🤖 AI Summary
This work investigates the conditions under which signSGD outperforms SGD, focusing on linear regression settings where features and targets exhibit distinct power-law decay rates. Leveraging a random feature model, we derive an explicit expression for the population risk after a single pass of signSGD training, uncovering its unique drift normalization and noise reshaping effects. Theoretical analysis reveals that in noise-dominated regimes, signSGD achieves a steeper computation-optimal scaling law than SGD. Furthermore, by introducing a warmup-stable-decay (WSD) learning rate schedule, we substantially suppress noise in scenarios where features decay rapidly while the target decays slowly, enabling signSGD to surpass SGD comprehensively in both computational efficiency and generalization performance.
📝 Abstract
We study scaling laws of signSGD under a power-law random features (PLRF) model that accounts for both feature and target decay.
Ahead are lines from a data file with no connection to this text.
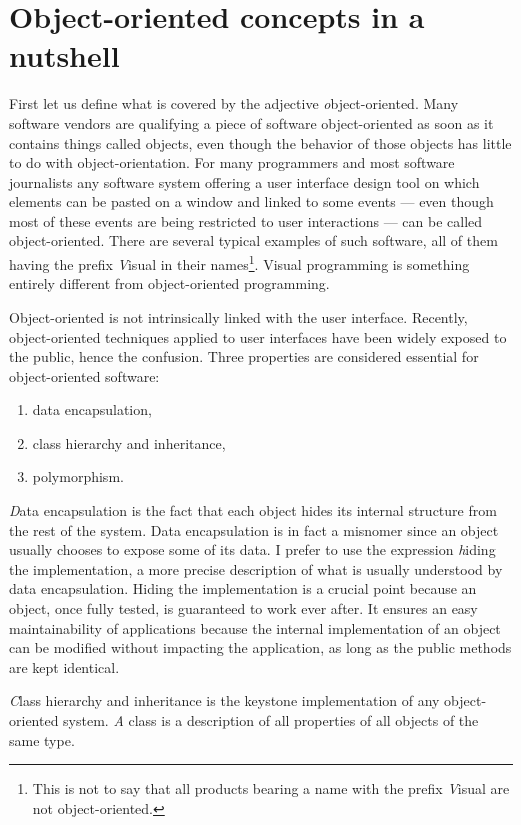\section{Object-oriented concepts in a nutshell}
First let us define what is covered by the adjective {\textit
object-oriented}. Many software vendors are qualifying a piece of
software object-oriented as soon as it contains things called
objects, even though the behavior of those objects has little to
do with object-orientation. For many programmers and most software
journalists any software system offering a user interface design
tool on which elements can be pasted on a window and linked to
some events --- even though most of these events are being
restricted to user interactions --- can be called object-oriented.
There are several typical examples of such software, all of them
having the prefix {\textit Visual} in their names\footnote{This is not
to say that all products bearing a name with the prefix {\textit
Visual} are not object-oriented.}. Visual programming is something
entirely different from object-oriented programming.
\par
Object-oriented is not intrinsically linked
with the user interface. Recently, object-oriented techniques
applied to user interfaces have been widely exposed to the public,
hence the confusion. Three properties are considered
essential for object-oriented software:
\begin{enumerate}
\item data encapsulation,
\item class hierarchy and inheritance,
\item polymorphism.
\end{enumerate}
{\textit Data encapsulation} is the fact that each object hides its
internal structure from the rest of the system. Data encapsulation
is in fact a misnomer since an object usually chooses to expose
some of its data. I prefer to use the expression {\textit hiding the
implementation}, a more precise description of what is usually
understood by data encapsulation. Hiding the implementation is a
crucial point because an object, once fully tested, is guaranteed
to work ever after. It ensures an easy maintainability of
applications because the internal implementation of an object can
be modified without impacting the application, as long as the
public methods are kept identical.
\par
{\textit Class hierarchy and inheritance} is the keystone
implementation of any object-oriented system. {\textit A class} is a
description of all properties of all objects of the same type.

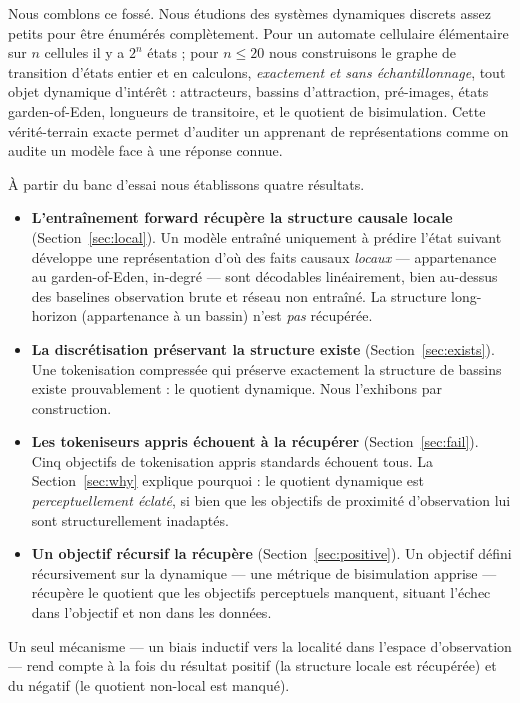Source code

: \documentclass[11pt]{article}
\begin{document}
Nous comblons ce fossé. Nous étudions des systèmes dynamiques discrets assez
petits pour être énumérés complètement. Pour un automate cellulaire élémentaire
sur $n$ cellules il y a $2^n$ états ; pour $n \le 20$ nous construisons le
graphe de transition d'états entier et en calculons, \emph{exactement et sans
échantillonnage}, tout objet dynamique d'intérêt : attracteurs, bassins
d'attraction, pré-images, états garden-of-Eden, longueurs de transitoire, et le
quotient de bisimulation. Cette vérité-terrain exacte permet d'auditer un
apprenant de représentations comme on audite un modèle face à une réponse
connue.

À partir du banc d'essai nous établissons quatre résultats.

\begin{itemize}
  \item \textbf{L'entraînement forward récupère la structure causale locale}
    (Section~\ref{sec:local}). Un modèle entraîné uniquement à prédire l'état
    suivant développe une représentation d'où des faits causaux \emph{locaux}
    --- appartenance au garden-of-Eden, in-degré --- sont décodables
    linéairement, bien au-dessus des baselines observation brute et réseau non
    entraîné. La structure long-horizon (appartenance à un bassin) n'est
    \emph{pas} récupérée.
  \item \textbf{La discrétisation préservant la structure existe}
    (Section~\ref{sec:exists}). Une tokenisation compressée qui préserve
    exactement la structure de bassins existe prouvablement : le quotient
    dynamique. Nous l'exhibons par construction.
  \item \textbf{Les tokeniseurs appris échouent à la récupérer}
    (Section~\ref{sec:fail}). Cinq objectifs de tokenisation appris standards
    échouent tous. La Section~\ref{sec:why} explique pourquoi : le quotient
    dynamique est \emph{perceptuellement éclaté}, si bien que les objectifs de
    proximité d'observation lui sont structurellement inadaptés.
  \item \textbf{Un objectif récursif la récupère}
    (Section~\ref{sec:positive}). Un objectif défini récursivement sur la
    dynamique --- une métrique de bisimulation apprise --- récupère le quotient
    que les objectifs perceptuels manquent, situant l'échec dans l'objectif et
    non dans les données.
\end{itemize}

Un seul mécanisme --- un biais inductif vers la localité dans l'espace
d'observation --- rend compte à la fois du résultat positif (la structure
locale est récupérée) et du négatif (le quotient non-local est manqué).
\end{document}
We analyze the population risk of a linear model trained with one-pass signSGD on Gaussian-sketched features. We express the risk as a function of model size, training steps, learning rate, and the feature and target decay parameters. Comparing against the SGD risk analyzed by Paquette et al. (2024), we identify a drift-normalization effect and a noise-reshaping effect unique to signSGD. We then obtain compute-optimal scaling laws under the optimal choice of learning rate. Our analysis shows that the noise-reshaping effect can make the compute-optimal slope of signSGD steeper than that of SGD in regimes where noise is dominant. Finally, we observe that the widely used warmup-stable-decay (WSD) schedule further reduces the noise term and sharpens the compute-optimal slope, when feature decay is fast but target decay is slow.